The fish was really great – the rub wasn’t too strong, very flavorful, but it did detract somewhat from the unique taste of sturgeon.
NOTE: This is where I get on my high horse. If you can, don’t buy pre-ground spices unless you can help it. The only ground spice I used here was the cinnamon, and that was only because I was out of sticks.. You will get a much better flavor if you use whole seeds, and grind as much as you need to use for your dish. Ground spices, like coffee, loose their flavor quickly. Also when toasting the spices, make sure not to toast for too long, otherwise they will end up bitter.
Spice rubbed sturgeon, roasted parsnips, sauteed kale
3/4lb sturgeon fillet, cut into two pieces
1 tsp ground cinnamon
1/2 tsp cumin seed
1/2 tsp corriander seed
2 green cardamon pods, seeds removed and kept, pods discarded
5 black peppercorns
pinch of sea salt
1 bunch of kale – sliced across leaf into 1/2″ slices
3 medium parsnips – peeled, and cut into quarters lengthwise
1 clove of garlic – crushed.
juice of 1/2 lemon (scant)
small handful of chopped fresh parsley
Preheat oven to 450F
Start by getting a large pan of water on the boil. When boiling, bung in the parsnips, and cook for about 5 minutes, or until almost tender. Strain, and run under cold water to stop the cooking process if your oven isn’t up to temperature yet.
Whilst these are boiling away, put a medium sized roasting pan in the oven. When hot, remove and add 1/2 tablespoon of butter to the pan. I like to keep the pan hot over a burner as I do this. Toss in the parsnips when the butter is melted and fizzling. Add a small pinch of salt. Gently toss to coat. Pop this back in the oven for about 35 minutes, until the parsnips are golden and crispy.

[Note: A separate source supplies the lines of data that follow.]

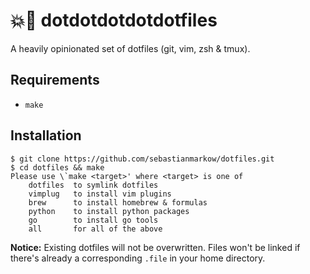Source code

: # 💥🔫 dotdotdotdotdotfiles

A heavily opinionated set of dotfiles (git, vim, zsh & tmux).

## Requirements

* `make`

## Installation

    $ git clone https://github.com/sebastianmarkow/dotfiles.git
    $ cd dotfiles && make
    Please use \`make <target>' where <target> is one of
        dotfiles  to symlink dotfiles
        vimplug   to install vim plugins
        brew      to install homebrew & formulas
        python    to install python packages
        go        to install go tools
        all       for all of the above

**Notice:**
Existing dotfiles will not be overwritten.
Files won't be linked if there's already a corresponding `.file` in your home directory.

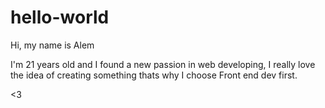 # hello-world
Hi, my name is Alem

I'm 21 years old and I found a new passion in web developing, I really love the idea of creating something thats why I choose Front end dev first. 

<3

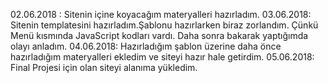 02.06.2018 : Sitenin içine koyacağım materyalleri hazırladım.
03.06.2018: Sitenin templatesini hazırladım.Şablonu hazırlarken biraz zorlandım. Çünkü Menü kısmında JavaScript kodları vardı. Daha sonra bakarak yaptığımda olayı anladım.
04.06.2018: Hazırladığım şablon üzerine daha önce hazırladığım materyalleri ekledim ve siteyi hazır hale getirdim.
05.06.2018: Final Projesi için olan siteyi alanıma yükledim.

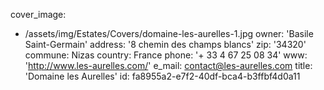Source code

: cover_image:
  - /assets/img/Estates/Covers/domaine-les-aurelles-1.jpg
owner: 'Basile Saint-Germain'
address: '8 chemin des champs blancs'
zip: '34320'
commune: Nizas
country: France
phone: '+ 33 4 67 25 08 34'
www: 'http://www.les-aurelles.com/'
e_mail: contact@les-aurelles.com
title: 'Domaine les Aurelles'
id: fa8955a2-e7f2-40df-bca4-b3ffbf4d0a11
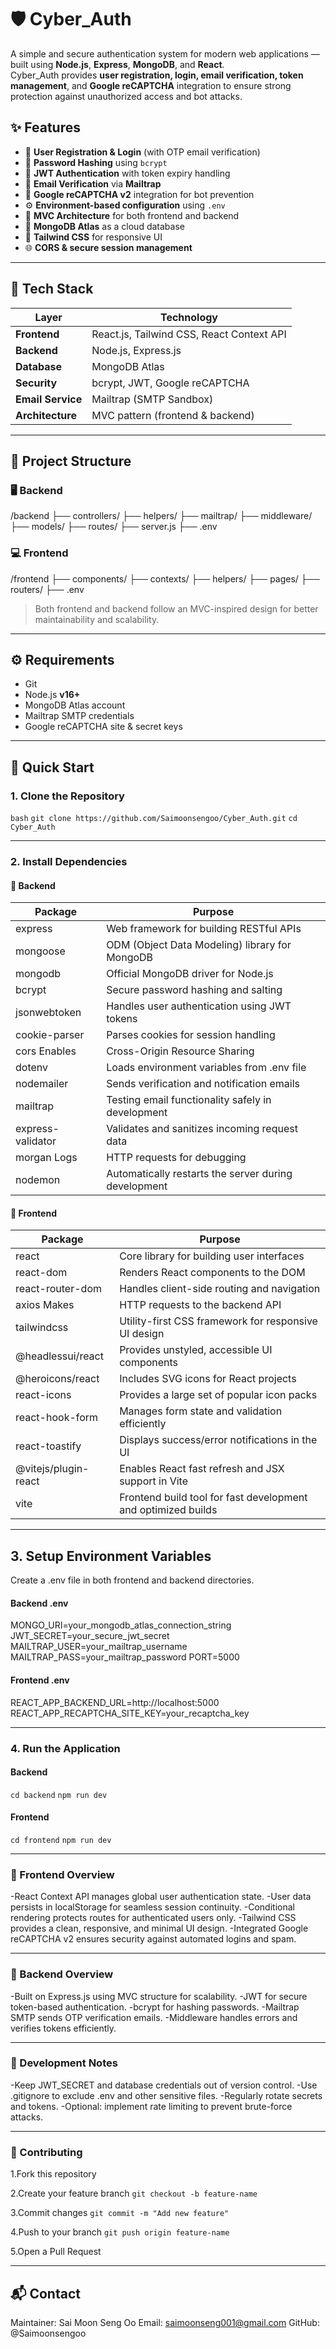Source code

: # 🛡️ Cyber_Auth

A simple and secure authentication system for modern web applications — built using **Node.js**, **Express**, **MongoDB**, and **React**.  
Cyber_Auth provides **user registration, login, email verification, token management**, and **Google reCAPTCHA** integration to ensure strong protection against unauthorized access and bot attacks.

## ✨ Features
- 🔐 **User Registration & Login** (with OTP email verification)
- 🧂 **Password Hashing** using `bcrypt`
- 🪪 **JWT Authentication** with token expiry handling
- 📩 **Email Verification** via **Mailtrap**
- 🧠 **Google reCAPTCHA v2** integration for bot prevention
- ⚙️ **Environment-based configuration** using `.env`
- 🧱 **MVC Architecture** for both frontend and backend
- 💾 **MongoDB Atlas** as a cloud database
- 🎨 **Tailwind CSS** for responsive UI
- 🌐 **CORS & secure session management**

---

## 🧰 Tech Stack
| Layer             | Technology  |
|-------------------|-------------|
| **Frontend**      | React.js, Tailwind CSS, React Context API |
| **Backend**       | Node.js, Express.js |
| **Database**      | MongoDB Atlas |
| **Security**      | bcrypt, JWT, Google reCAPTCHA |
| **Email Service** | Mailtrap (SMTP Sandbox) |
| **Architecture**  | MVC pattern (frontend & backend) |

---

## 📁 Project Structure

### 🖥️ Backend
/backend
├── controllers/
├── helpers/
├── mailtrap/
├── middleware/
├── models/
├── routes/
├── server.js
├── .env

### 💻 Frontend
/frontend
├── components/
├── contexts/
├── helpers/
├── pages/
├── routers/
├── .env
> Both frontend and backend follow an MVC-inspired design for better maintainability and scalability.

---

## ⚙️ Requirements
- Git  
- Node.js **v16+**  
- MongoDB Atlas account  
- Mailtrap SMTP credentials  
- Google reCAPTCHA site & secret keys  

---

## 🚀 Quick Start

### 1. Clone the Repository
`bash`
`git clone https://github.com/Saimoonsengoo/Cyber_Auth.git`
`cd Cyber_Auth`

---
### 2. Install Dependencies
#### 🔧 Backend
|Package |	Purpose|
|--------|---------|
|express	|Web framework for building RESTful APIs|
|mongoose	|ODM (Object Data Modeling) library for MongoDB|
|mongodb	|Official MongoDB driver for Node.js|
|bcrypt	|Secure password hashing and salting|
|jsonwebtoken	|Handles user authentication using JWT tokens|
|cookie-parser	|Parses cookies for session handling|
|cors	Enables |Cross-Origin Resource Sharing|
|dotenv	|Loads environment variables from .env file|
|nodemailer	|Sends verification and notification emails|
|mailtrap	|Testing email functionality safely in development|
|express-validator	|Validates and sanitizes incoming request data|
|morgan	Logs |HTTP requests for debugging|
|nodemon	|Automatically restarts the server during development|


#### 🎨 Frontend
|Package	|Purpose|
|---------|-------|
|react	|Core library for building user interfaces|
|react-dom	|Renders React components to the DOM|
|react-router-dom	|Handles client-side routing and navigation|
|axios	Makes |HTTP requests to the backend API|
|tailwindcss	|Utility-first CSS framework for responsive UI design|
|@headlessui/react	|Provides unstyled, accessible UI components|
|@heroicons/react	|Includes SVG icons for React projects|
|react-icons	|Provides a large set of popular icon packs|
|react-hook-form	|Manages form state and validation efficiently|
|react-toastify	|Displays success/error notifications in the UI|
|@vitejs/plugin-react	|Enables React fast refresh and JSX support in Vite|
|vite	|Frontend build tool for fast development and optimized builds|

---

## 3. Setup Environment Variables

Create a .env file in both frontend and backend directories.

#### Backend .env
MONGO_URI=your_mongodb_atlas_connection_string
JWT_SECRET=your_secure_jwt_secret
MAILTRAP_USER=your_mailtrap_username
MAILTRAP_PASS=your_mailtrap_password
PORT=5000

#### Frontend .env
REACT_APP_BACKEND_URL=http://localhost:5000
REACT_APP_RECAPTCHA_SITE_KEY=your_recaptcha_key

---

### 4. Run the Application

#### Backend

`cd backend`
`npm run dev`

#### Frontend

`cd frontend`
`npm run dev`

---

### 🧠 Frontend Overview

-React Context API manages global user authentication state.
-User data persists in localStorage for seamless session continuity.
-Conditional rendering protects routes for authenticated users only.
-Tailwind CSS provides a clean, responsive, and minimal UI design.
-Integrated Google reCAPTCHA v2 ensures security against automated logins and spam.

---

### 🧱 Backend Overview

-Built on Express.js using MVC structure for scalability.
-JWT for secure token-based authentication.
-bcrypt for hashing passwords.
-Mailtrap SMTP sends OTP verification emails.
-Middleware handles errors and verifies tokens efficiently.

---

### 🧩 Development Notes

-Keep JWT_SECRET and database credentials out of version control.
-Use .gitignore to exclude .env and other sensitive files.
-Regularly rotate secrets and tokens.
-Optional: implement rate limiting to prevent brute-force attacks.

---

### 🤝 Contributing

1.Fork this repository

2.Create your feature branch
`git checkout -b feature-name`

3.Commit changes
`git commit -m "Add new feature"`

4.Push to your branch
`git push origin feature-name`

5.Open a Pull Request

---

## 📬 Contact
Maintainer: Sai Moon Seng Oo
Email: saimoonseng001@gmail.com
GitHub: @Saimoonsengoo
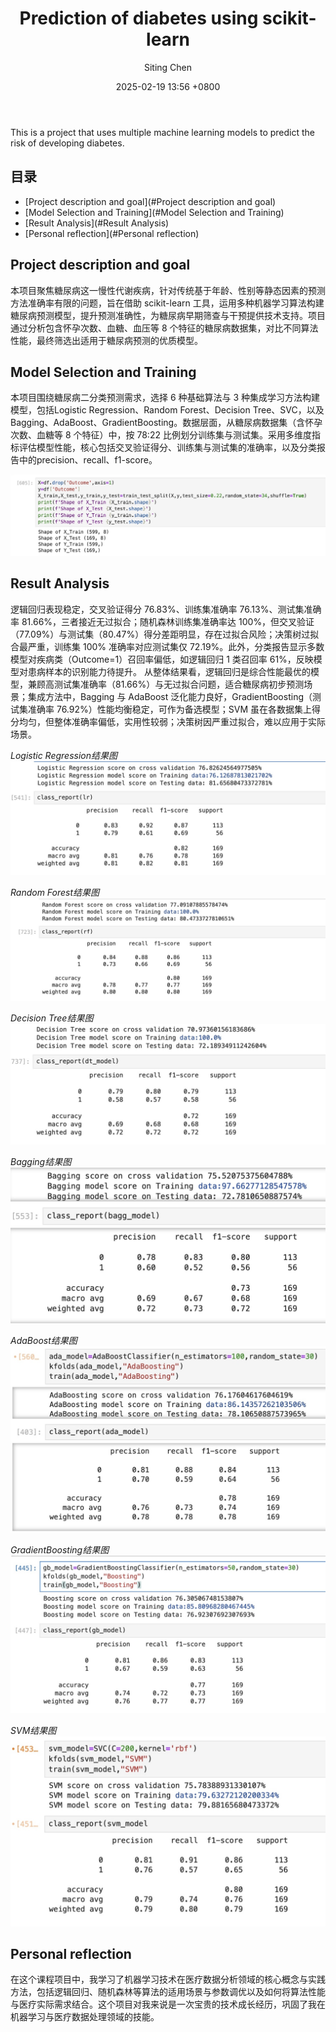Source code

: ﻿---
layout: post
title: Prediction of diabetes using scikit-learn
author: Siting Chen
tags:
- machine learning
- scikit-learn
- diabetes prediction
date: 2025-02-19 13:56 +0800
last_modified_at: 2025-03-10 11:08:25 +0800
---

This is a project that uses multiple machine learning models to predict the risk of developing diabetes.

## 目录

- [Project description and goal](#Project description and goal)
- [Model Selection and Training](#Model Selection and Training)
- [Result Analysis](#Result Analysis)
- [Personal reflection](#Personal reflection)

## Project description and goal

本项目聚焦糖尿病这一慢性代谢疾病，针对传统基于年龄、性别等静态因素的预测方法准确率有限的问题，旨在借助 scikit-learn 工具，运用多种机器学习算法构建糖尿病预测模型，提升预测准确性，为糖尿病早期筛查与干预提供技术支持。项目通过分析包含怀孕次数、血糖、血压等 8 个特征的糖尿病数据集，对比不同算法性能，最终筛选出适用于糖尿病预测的优质模型。

## Model Selection and Training

本项目围绕糖尿病二分类预测需求，选择 6 种基础算法与 3 种集成学习方法构建模型，包括Logistic Regression、Random Forest、Decision Tree、SVC，以及 Bagging、AdaBoost、GradientBoosting。数据层面，从糖尿病数据集（含怀孕次数、血糖等 8 个特征）中，按 78:22 比例划分训练集与测试集。采用多维度指标评估模型性能，核心包括交叉验证得分、训练集与测试集的准确率，以及分类报告中的precision、recall、f1-score。

![糖尿病预测模型架构图](/images/Split.png)

## Result Analysis

逻辑回归表现稳定，交叉验证得分 76.83%、训练集准确率 76.13%、测试集准确率 81.66%，三者接近无过拟合；随机森林训练集准确率达 100%，但交叉验证（77.09%）与测试集（80.47%）得分差距明显，存在过拟合风险；决策树过拟合最严重，训练集 100% 准确率对应测试集仅 72.19%。此外，分类报告显示多数模型对疾病类（Outcome=1）召回率偏低，如逻辑回归 1 类召回率 61%，反映模型对患病样本的识别能力待提升。
从整体结果看，逻辑回归是综合性能最优的模型，兼顾高测试集准确率（81.66%）与无过拟合问题，适合糖尿病初步预测场景；集成方法中，Bagging 与 AdaBoost 泛化能力良好，GradientBoosting（测试集准确率 76.92%）性能均衡稳定，可作为备选模型；SVM 虽在各数据集上得分均匀，但整体准确率偏低，实用性较弱；决策树因严重过拟合，难以应用于实际场景。

*Logistic Regression结果图*
![Logistic Regression结果图](/images/model-result-2.png)


*Random Forest结果图*
![Random Forest结果图](/images/model-result-3.png)


*Decision Tree结果图*
![Decision Tree结果图](/images/model-result-4.png)


*Bagging结果图*
![Bagging结果图](/images/model-result-5.png)


*AdaBoost结果图*
![AdaBoost结果图](/images/model-result-6.png)


*GradientBoosting结果图*
![GradientBoosting结果图](/images/model-result-7.png)


*SVM结果图*
![SVC结果图](/images/model-result-8.png)


## Personal reflection

在这个课程项目中，我学习了机器学习技术在医疗数据分析领域的核心概念与实践方法，包括逻辑回归、随机森林等算法的适用场景与参数调优以及如何将算法性能与医疗实际需求结合。这个项目对我来说是一次宝贵的技术成长经历，巩固了我在机器学习与医疗数据处理领域的技能。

Whilst the parnsips are roasting, make the spice rub. Put all the spices in a small saute pan (not the salt), and gently toast over a low heat. Put the spices into either a spice grinder, or small coffee grinder, add a pinch of salt, and grind until you get a fine powder. Do a little dance if you want to keep exactly to the recipe.. It helps the spices, honest.
Coat your sturgeon fillets in a little olive oil. Spread out your spice blend on a plate, and dredge the sturgeon, flesh side down, in the spices.
In a non-stick pan over a medium heat, add a little olive oil. Place in the sturgeon, spice side to the heat, when the oil is hot. Seer this for about 5 minutes – until the spices are golden. Flip the fish over, and put the fish in the pan into the oven. Turn the oven down to 350. You want to do this when the parsnips are just about done. Cook in the oven for about 15 minutes, until the sturgeon is cooked all the way through.
When the sturgeon has about 5 minutes to go, in a large saute pan melt a tablespoon of butter with a little olive oil. Add the clove of garlic, and cook for 30 seconds. Now add in the kale, and a pinch of salt. Cook this until the kale has wilted, but is still reasonably firm to the bite. Squeeze in your lemon juice, and add the parsley.
To plate – put a neat pile of kale on a plate, and top with some parsnips. Pop the sturgeon fillet, spice side up on top.
The sweetness of the parsnip goes great with the slightly bitter kale leaf, with a kick being provided by a great spice rub.